Extract the lines that carry the string "failures" from the listing.

[Opening PROVIDED MATERIAL section]

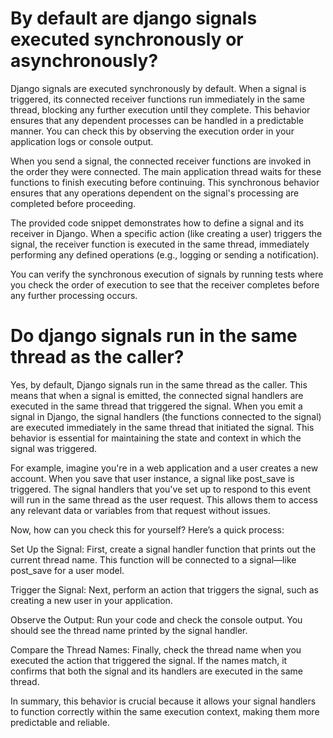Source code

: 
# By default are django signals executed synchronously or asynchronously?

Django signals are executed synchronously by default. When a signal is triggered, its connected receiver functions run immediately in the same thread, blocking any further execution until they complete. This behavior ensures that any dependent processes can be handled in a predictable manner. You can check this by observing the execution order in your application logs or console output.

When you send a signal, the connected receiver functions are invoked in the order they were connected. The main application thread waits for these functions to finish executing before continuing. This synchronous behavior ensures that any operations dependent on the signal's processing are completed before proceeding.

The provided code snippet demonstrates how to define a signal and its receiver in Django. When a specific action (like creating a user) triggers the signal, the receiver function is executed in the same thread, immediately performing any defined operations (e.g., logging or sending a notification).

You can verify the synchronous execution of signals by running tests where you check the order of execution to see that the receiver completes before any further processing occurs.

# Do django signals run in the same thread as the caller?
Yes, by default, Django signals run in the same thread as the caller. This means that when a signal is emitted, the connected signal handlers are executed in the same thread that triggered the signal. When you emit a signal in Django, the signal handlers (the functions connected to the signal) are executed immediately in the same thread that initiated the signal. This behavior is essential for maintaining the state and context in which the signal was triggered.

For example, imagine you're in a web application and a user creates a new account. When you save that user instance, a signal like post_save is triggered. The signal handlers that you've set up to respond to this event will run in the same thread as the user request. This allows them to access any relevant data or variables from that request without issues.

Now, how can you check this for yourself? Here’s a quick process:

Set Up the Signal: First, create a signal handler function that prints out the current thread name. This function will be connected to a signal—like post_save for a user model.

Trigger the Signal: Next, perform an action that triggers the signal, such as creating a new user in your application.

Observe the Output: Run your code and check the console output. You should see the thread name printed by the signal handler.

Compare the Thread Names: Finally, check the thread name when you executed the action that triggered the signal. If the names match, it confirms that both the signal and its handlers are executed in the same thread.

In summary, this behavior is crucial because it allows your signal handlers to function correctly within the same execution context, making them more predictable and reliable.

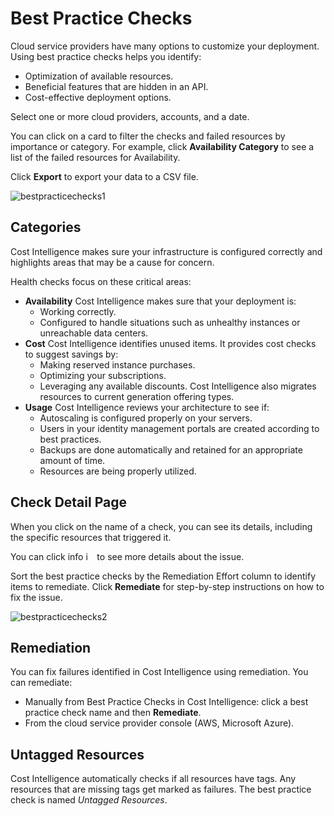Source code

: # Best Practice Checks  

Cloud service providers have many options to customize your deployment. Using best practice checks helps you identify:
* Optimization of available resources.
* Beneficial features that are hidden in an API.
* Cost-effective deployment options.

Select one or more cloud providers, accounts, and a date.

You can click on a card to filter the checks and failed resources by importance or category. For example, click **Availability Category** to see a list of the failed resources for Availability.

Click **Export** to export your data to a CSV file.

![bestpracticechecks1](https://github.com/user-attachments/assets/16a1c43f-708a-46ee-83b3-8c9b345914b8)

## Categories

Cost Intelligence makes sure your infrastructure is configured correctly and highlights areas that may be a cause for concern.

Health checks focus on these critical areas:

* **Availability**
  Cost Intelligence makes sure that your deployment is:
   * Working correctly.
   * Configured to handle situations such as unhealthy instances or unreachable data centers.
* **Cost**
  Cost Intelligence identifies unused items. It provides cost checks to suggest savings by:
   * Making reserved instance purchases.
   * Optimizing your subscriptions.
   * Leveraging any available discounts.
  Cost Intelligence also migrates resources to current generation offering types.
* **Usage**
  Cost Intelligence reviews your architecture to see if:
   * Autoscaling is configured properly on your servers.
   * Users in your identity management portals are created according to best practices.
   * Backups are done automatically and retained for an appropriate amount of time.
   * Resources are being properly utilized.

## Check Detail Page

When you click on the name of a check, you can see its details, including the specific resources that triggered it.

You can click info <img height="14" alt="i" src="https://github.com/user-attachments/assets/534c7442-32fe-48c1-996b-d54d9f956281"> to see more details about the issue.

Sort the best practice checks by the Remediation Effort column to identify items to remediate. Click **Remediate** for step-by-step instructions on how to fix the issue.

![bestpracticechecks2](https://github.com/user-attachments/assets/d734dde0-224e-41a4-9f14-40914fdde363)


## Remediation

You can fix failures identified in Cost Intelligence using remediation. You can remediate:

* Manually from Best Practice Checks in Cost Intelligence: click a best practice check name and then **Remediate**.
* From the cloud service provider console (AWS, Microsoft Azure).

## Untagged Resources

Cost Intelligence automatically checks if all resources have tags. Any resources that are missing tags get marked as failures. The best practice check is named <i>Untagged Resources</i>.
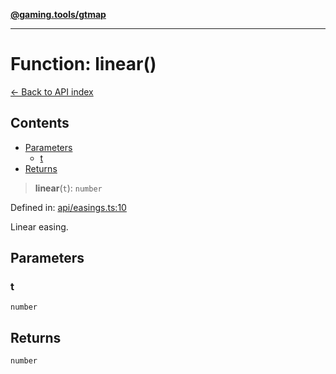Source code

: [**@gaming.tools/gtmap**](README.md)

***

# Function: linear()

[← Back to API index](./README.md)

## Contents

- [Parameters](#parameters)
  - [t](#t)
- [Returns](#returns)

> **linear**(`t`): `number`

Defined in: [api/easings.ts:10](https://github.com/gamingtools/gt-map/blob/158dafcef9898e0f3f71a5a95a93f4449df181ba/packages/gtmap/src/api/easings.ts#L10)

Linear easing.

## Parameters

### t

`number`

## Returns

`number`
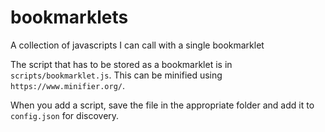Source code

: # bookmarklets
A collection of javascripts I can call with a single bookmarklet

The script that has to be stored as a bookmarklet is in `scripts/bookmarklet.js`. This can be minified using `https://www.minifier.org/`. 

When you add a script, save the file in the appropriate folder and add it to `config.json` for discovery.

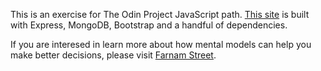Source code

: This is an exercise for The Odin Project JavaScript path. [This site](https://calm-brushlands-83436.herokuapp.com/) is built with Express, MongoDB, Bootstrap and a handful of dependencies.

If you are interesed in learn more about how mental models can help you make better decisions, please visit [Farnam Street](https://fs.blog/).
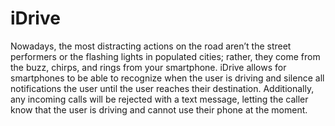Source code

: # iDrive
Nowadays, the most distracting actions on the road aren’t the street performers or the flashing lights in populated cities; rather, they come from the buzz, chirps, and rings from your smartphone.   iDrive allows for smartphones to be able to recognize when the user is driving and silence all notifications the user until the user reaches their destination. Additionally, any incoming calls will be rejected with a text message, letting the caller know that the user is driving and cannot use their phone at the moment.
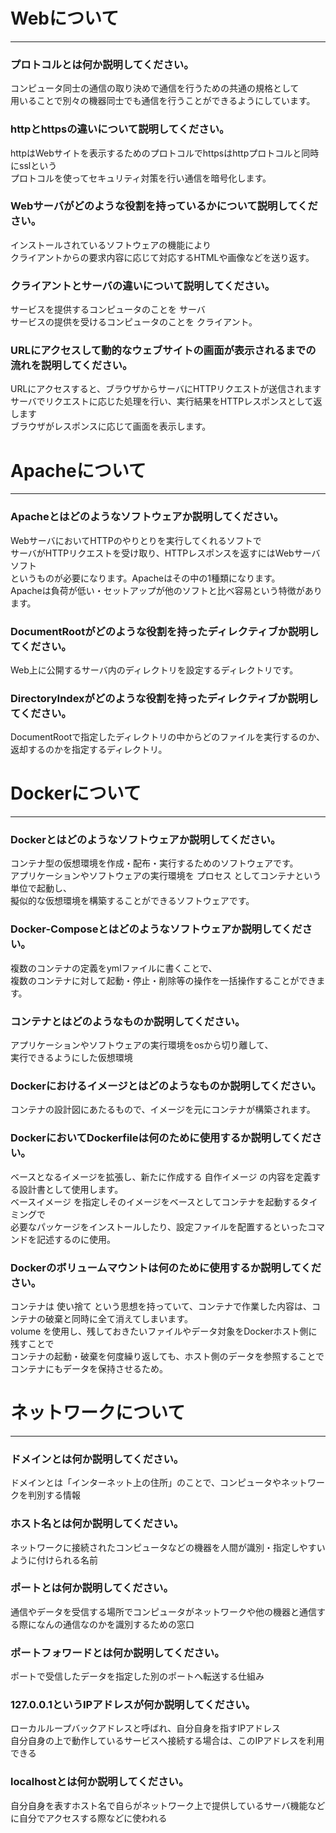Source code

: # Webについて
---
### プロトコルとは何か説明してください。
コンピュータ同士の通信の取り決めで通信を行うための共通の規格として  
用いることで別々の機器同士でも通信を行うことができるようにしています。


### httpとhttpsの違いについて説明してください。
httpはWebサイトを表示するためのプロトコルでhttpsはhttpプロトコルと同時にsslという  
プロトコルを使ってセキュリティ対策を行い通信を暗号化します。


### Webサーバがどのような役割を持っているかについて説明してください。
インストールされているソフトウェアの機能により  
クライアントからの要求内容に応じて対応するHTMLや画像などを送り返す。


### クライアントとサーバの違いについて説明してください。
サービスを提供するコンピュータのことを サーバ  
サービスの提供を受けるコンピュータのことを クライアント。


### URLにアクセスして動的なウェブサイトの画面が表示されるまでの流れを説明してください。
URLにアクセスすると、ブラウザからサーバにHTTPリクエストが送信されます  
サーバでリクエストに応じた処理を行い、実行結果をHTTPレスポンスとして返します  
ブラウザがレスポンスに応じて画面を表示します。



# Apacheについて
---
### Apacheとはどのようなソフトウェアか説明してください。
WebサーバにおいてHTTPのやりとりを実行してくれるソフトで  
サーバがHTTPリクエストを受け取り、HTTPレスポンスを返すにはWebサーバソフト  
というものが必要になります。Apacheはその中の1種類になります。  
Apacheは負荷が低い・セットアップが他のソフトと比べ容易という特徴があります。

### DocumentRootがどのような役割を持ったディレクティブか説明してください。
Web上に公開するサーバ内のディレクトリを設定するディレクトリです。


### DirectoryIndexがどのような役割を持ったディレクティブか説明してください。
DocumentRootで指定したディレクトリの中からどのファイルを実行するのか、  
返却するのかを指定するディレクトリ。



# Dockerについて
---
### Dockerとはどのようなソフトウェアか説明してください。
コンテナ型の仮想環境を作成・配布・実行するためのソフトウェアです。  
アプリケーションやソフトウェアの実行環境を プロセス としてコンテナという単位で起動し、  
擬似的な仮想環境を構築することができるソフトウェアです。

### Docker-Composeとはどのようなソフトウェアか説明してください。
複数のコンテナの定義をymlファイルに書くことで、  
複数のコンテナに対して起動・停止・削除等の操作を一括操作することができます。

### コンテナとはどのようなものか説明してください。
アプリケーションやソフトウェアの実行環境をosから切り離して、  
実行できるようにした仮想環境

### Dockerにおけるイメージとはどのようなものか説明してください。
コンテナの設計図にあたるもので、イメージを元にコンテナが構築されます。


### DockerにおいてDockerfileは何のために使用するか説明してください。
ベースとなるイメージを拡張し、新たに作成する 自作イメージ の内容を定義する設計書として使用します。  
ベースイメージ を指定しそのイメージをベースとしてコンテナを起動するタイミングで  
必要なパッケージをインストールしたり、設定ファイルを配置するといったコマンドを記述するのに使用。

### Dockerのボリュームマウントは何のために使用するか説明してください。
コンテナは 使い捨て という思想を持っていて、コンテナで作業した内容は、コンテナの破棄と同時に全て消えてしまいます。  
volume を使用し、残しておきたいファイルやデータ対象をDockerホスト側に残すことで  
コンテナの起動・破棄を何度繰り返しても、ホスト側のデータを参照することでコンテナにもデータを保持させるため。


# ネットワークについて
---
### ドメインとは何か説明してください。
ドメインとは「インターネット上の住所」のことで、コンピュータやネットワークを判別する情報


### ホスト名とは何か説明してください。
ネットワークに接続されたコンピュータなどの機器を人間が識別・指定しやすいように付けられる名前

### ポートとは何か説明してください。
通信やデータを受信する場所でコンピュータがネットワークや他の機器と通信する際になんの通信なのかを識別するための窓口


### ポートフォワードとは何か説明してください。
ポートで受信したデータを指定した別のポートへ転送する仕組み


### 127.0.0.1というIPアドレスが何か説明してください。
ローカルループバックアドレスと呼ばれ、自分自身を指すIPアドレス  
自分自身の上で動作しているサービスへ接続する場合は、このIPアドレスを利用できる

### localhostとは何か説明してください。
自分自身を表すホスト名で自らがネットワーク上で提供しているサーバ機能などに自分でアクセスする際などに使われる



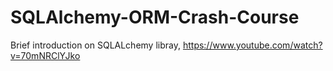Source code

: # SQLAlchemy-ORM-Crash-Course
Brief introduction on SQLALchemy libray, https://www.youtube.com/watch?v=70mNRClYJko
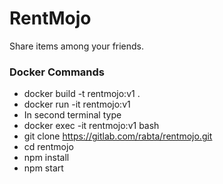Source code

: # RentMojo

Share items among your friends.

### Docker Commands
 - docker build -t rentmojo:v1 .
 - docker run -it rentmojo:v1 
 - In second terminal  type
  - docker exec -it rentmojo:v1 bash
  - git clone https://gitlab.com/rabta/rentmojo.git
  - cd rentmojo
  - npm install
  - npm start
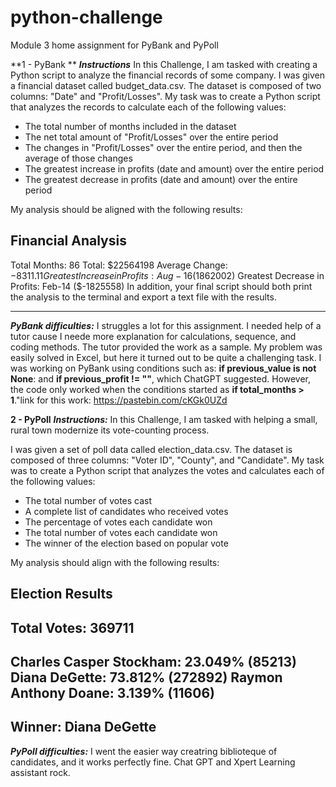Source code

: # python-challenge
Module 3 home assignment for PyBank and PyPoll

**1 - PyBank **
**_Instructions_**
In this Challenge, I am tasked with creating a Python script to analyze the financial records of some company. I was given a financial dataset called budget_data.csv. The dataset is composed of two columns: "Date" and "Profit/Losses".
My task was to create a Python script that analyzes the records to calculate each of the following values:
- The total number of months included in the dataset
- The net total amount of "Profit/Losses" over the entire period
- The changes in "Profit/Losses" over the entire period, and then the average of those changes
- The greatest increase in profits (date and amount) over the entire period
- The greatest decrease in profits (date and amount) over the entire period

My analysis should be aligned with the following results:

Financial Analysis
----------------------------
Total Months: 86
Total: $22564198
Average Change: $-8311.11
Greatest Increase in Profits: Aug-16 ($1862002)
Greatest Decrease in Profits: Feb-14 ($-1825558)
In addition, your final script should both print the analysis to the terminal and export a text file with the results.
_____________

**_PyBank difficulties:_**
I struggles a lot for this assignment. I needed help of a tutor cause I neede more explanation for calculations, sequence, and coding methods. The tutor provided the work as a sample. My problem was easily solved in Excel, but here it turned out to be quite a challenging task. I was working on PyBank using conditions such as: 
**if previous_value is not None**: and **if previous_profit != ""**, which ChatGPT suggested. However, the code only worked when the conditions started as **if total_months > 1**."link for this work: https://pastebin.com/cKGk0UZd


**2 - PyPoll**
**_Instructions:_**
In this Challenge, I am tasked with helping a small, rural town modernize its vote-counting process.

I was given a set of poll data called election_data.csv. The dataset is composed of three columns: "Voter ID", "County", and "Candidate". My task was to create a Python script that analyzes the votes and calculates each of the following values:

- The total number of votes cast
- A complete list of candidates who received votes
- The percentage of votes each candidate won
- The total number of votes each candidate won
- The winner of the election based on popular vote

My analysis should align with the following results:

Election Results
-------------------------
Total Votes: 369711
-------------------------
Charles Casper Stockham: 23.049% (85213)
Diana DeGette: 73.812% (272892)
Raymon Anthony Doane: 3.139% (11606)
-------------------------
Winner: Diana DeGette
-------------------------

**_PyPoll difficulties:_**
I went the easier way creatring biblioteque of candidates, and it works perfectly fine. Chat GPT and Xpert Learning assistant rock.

[Closing PROVIDED MATERIAL section]

**EXERCISE SOLUTION**
You can fix failures identified in Cost Intelligence using remediation. You can remediate:
Cost Intelligence automatically checks if all resources have tags. Any resources that are missing tags get marked as failures. The best practice check is named <i>Untagged Resources</i>.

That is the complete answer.